Sunday, April 15, 2007

Skyfarming: Turning Skyscrapers Into Crop Farms

An interesting article from New York Magazine describes a Columbia University professor's plan that could make it possible to have farming in skyscrapers in New York City, or any city for that matter. These so-called vertical farms have many benefits, including producing food for local people, providing sustainable energy, and purifying wastewater, and potentially reduce the amount of carbon dioxide in the atmosphere.

There is another reason to develop indoor farming: exploding population growth. By 2050, demographers estimate there will be an additional 3 billion people (a global total of 9.2 billion). If current farming practices are maintained, extra landmass as large as Brazil would have to be cultivated to feed them. Yet nearly all the land that can produce food is already being farmed—even without accounting for the possibility of losing more to rising sea levels and climate change (which could turn arable land into dust bowls).

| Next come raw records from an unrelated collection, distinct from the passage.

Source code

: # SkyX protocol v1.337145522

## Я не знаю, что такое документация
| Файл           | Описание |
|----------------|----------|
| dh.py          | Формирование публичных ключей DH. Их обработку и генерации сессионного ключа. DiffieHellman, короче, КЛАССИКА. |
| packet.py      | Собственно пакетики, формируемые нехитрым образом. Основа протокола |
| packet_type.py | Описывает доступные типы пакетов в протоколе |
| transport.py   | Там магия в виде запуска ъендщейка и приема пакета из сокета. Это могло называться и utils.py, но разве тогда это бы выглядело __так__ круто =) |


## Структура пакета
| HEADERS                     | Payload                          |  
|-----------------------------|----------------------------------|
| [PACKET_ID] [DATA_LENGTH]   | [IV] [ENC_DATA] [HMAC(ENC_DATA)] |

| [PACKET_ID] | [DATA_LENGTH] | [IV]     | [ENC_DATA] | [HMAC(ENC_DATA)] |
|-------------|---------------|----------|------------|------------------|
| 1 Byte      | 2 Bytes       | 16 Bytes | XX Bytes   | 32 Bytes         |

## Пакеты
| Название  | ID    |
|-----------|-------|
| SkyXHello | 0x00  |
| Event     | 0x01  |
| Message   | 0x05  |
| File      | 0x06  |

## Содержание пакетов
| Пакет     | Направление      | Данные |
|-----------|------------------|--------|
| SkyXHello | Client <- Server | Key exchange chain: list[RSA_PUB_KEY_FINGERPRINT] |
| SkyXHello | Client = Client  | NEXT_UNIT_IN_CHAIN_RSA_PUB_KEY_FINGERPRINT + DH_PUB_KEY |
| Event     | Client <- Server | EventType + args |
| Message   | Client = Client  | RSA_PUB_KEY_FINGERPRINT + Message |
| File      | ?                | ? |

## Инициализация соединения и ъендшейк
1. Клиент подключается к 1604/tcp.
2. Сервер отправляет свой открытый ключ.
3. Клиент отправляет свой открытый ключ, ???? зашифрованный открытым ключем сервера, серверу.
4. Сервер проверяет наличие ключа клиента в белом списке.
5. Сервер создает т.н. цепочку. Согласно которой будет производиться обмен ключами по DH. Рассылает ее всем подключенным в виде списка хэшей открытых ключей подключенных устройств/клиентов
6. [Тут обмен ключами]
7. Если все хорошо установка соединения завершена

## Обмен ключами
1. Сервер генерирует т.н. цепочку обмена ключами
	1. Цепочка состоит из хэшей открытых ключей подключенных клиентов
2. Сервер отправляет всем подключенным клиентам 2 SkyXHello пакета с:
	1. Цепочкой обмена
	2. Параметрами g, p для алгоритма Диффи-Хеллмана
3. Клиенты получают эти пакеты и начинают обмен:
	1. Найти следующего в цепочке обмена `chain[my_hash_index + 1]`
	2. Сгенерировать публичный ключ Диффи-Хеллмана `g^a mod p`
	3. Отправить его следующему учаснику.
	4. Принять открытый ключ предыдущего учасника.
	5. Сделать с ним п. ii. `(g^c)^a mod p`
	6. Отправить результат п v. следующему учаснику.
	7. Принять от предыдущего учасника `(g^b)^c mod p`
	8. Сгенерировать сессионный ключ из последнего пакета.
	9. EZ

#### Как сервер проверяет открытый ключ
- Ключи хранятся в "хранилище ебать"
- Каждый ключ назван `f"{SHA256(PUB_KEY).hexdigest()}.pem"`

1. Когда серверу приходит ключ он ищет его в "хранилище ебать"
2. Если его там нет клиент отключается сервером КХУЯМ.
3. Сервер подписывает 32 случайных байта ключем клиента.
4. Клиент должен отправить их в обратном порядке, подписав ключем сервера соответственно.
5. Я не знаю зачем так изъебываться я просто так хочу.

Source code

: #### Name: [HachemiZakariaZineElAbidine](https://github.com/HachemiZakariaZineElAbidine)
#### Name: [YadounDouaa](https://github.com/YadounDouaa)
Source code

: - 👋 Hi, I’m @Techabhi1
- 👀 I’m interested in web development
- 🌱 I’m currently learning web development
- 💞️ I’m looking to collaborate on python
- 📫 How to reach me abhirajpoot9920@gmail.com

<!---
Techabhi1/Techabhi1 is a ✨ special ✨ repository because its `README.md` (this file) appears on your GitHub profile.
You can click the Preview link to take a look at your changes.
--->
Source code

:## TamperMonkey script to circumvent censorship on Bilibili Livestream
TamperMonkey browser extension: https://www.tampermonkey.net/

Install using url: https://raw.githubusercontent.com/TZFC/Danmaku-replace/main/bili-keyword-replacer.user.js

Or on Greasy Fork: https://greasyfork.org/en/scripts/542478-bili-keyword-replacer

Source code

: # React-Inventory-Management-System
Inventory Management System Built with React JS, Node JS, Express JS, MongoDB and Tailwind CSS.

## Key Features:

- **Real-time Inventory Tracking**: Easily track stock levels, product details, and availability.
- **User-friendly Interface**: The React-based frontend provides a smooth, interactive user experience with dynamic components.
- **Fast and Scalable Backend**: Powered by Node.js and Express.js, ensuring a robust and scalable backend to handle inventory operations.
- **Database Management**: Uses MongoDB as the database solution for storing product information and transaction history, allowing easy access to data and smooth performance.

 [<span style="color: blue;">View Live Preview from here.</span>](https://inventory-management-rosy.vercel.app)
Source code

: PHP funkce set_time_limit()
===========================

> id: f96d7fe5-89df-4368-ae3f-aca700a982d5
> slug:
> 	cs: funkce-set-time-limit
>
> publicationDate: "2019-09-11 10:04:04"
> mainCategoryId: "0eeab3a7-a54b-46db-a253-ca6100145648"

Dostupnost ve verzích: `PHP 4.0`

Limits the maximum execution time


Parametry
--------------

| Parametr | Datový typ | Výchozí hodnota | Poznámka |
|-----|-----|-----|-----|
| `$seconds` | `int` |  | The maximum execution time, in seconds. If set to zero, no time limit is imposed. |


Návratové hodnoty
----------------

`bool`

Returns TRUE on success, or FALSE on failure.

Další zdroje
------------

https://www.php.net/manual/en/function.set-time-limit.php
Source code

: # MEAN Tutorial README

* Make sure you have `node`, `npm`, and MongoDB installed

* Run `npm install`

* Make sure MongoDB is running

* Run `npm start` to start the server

Depending on the crops being grown, a single vertical farm could allow thousands of farmland acres to be permanently reforested. For the moment, these calculations remain highly speculative, but a real-life example offers a clue: After a strawberry farm in Florida was wiped out by Hurricane Andrew, the owners built a hydroponic farm. By growing strawberries indoors and stacking layers on top of each other, they now produce on one acre of land what used to require 30 acres.

The article goes on to provide an interesting and informative diagram about how one of these vertical farms would function. Definitely a neat read.